King of Zhao
- Reign: 244 BC-236 BC
- Predecessor: King Xiaocheng
- Successor: King Youmiu
- Born: unknown
- Died: 236 BC
- Spouse: unknown
- Issue: Jia of Zhao King Youmiu

Names
- Ancestral name: Yíng (嬴) Lineage name: Zhào (趙) Given name: Yǎn (偃)

Posthumous name
- King Daoxiang (悼襄王)
- House: Ying
- Dynasty: Zhao
- Father: King Xiaocheng of Zhao

= King Daoxiang of Zhao =

King Daoxiang of Zhao (趙悼襄王) (died 236 BC; r. 244–236 BC), personal name Zhao Yan, was a monarch of the Zhao state.

Born to King Xiaocheng, King Daoxiang was originally not groomed to succeed to the throne. However, his path to the throne was eased by the circumstances. Firstly, the heir to the Zhao throne was required to spend a large portion of his youth as a hostage in the Qin court – thus making him susceptible to court intrigue. Secondly, the minister Guo Kai was intent on making King Daoxiang the next king. Therefore, when King Xiaocheng died, instead of welcoming the rightful heir back to Handan, Guo Kai proclaimed King Daoxiang as king instead. The famous Zhao general Lian Po objected to this state of affairs and resigned his posts as a result.

King Daoxiang's rule saw the Zhao state engage in warfare with its eastern neighbour, Yan. Under the command of general Li Mu, Zhao initiated a successful campaign against Yan in 243 BC, under Pang Nuan in 242 BC, and an unknown general in 236 BC land in what is now central Hebei.

King Daoxiang died in 236 BC, in the midst of a Qin invasion of Zhao and was succeeded by King Youmiu.

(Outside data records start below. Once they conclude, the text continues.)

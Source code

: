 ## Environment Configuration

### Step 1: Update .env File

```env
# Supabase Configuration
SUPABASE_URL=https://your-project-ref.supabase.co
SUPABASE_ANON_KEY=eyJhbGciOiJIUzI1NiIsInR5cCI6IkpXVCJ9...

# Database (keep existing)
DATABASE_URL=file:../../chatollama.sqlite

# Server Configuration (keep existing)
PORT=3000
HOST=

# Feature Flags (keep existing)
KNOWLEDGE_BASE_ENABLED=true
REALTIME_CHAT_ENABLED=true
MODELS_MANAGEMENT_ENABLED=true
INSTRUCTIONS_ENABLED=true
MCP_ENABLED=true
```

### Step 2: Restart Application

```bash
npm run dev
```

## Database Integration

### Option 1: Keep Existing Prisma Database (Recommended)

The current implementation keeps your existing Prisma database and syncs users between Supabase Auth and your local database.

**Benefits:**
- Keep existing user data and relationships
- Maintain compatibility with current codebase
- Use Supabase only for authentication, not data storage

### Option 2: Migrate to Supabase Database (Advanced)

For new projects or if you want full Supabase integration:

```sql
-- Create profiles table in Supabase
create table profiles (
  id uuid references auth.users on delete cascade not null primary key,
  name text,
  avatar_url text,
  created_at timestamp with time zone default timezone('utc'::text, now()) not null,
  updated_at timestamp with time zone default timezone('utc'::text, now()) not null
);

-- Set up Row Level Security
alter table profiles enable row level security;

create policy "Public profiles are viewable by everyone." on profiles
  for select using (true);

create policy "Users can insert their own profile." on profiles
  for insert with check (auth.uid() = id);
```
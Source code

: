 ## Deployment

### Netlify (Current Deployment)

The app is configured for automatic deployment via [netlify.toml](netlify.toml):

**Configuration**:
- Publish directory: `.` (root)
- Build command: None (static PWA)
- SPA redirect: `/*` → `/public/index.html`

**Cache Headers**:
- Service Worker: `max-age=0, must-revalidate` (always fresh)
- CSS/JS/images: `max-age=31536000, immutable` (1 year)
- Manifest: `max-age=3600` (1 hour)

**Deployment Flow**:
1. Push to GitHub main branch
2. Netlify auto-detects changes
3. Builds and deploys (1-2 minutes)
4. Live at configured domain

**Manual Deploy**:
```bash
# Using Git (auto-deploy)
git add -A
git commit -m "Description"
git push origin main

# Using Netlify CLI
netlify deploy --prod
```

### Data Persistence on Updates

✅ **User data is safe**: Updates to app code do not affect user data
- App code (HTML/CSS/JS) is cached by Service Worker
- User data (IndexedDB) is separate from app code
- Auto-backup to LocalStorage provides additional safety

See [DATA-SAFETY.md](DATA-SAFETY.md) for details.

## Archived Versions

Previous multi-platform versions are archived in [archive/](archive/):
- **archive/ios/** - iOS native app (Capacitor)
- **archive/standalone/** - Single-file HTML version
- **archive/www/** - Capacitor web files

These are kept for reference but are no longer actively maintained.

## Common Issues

In King Daoxiang's 1st Year, Zhao made preparations against Wei, attempting to open a route between Pingyi and Zhongmou, but failed. In his 2nd Year, 243 BC, Zhao General Li Mu (李牧) attacked Yan, capturing Wusui (武遂) and Fangcheng (方城). Zhao's Lord Chunping (春平君) was summoned and detained by Qin, so Zhao sent a diplomat to Qin, exchanging Lord Chunping for territory, Zhao also fortified Han'gao (韓皋). In his 3rd Year, 242 BC, Yan general Ju Xin (劇辛) attacked Zhao, he was defeated by Zhao general Pang Nuan (龐煖), Ju Xin was killed and 20,000 soldiers were captured. In his 4th Year, 241 BC, Zhao General Pang Nuan led elite troops of Zhao, Chu, Wei, and Yan to attack Qin at Zui (蕞), failing to capture it, they withdrew, they then attacked Qi, capturing Rao'an (饒安). In his 5th Year, 240 BC, Zhao general Fu Di (傅抵) lead an army stationed at Pingyi (平邑), while general Qing She (慶舍) lead an army outside Donyang (東陽). In his 6th Year, 239 BC, The Younger half-brother of King Zheng of Qin (Later Qin Shi Huang), Cheng Jiao (成蟜), attacked Zhao, he rebelled and died at Tunliu (屯留), Wei gave Zhao the city of Ye (鄴). In his 9th Year, 236 BC, Zhao attacked Yan, capturing Li (貍) and Yangcheng (陽城), before the troops returned, a Qin army led by Wang Jian (王翦), Huan Yi (桓齮), and Yang Duanhe (楊端和) attacked Zhao, capturing Eyu (閼與), Laoyang (橑楊), Anyang (安陽), Ye, and 9 cities, this year King Daoxiang died and is succeeded by his son Zhao Qian, who become King Youmiao.

== Family ==
Daoxiang's oldest son, Jia, was the son of his first wife, whose name is unknown. Jia was initially heir apparent. However the "Songstress Queen", Zhao Mianchang, a consort from Handan, entered the court as a concubine and gave birth to a son, Qian, later King Youmiu of Zhao. Zhao Mianchang allegedly slandered both the queen and Prince Jia, and arranged for someone to offend Jia to provoke him into committing a crime. After Jia had lost favour with Daoxiang, Qian was established as the new heir apparent and Zhao Mianchang was installed as the new queen.

==Popular culture==
King Daoxiang appears in manga and anime series Kingdom, who appears as a tyrannical king in the series.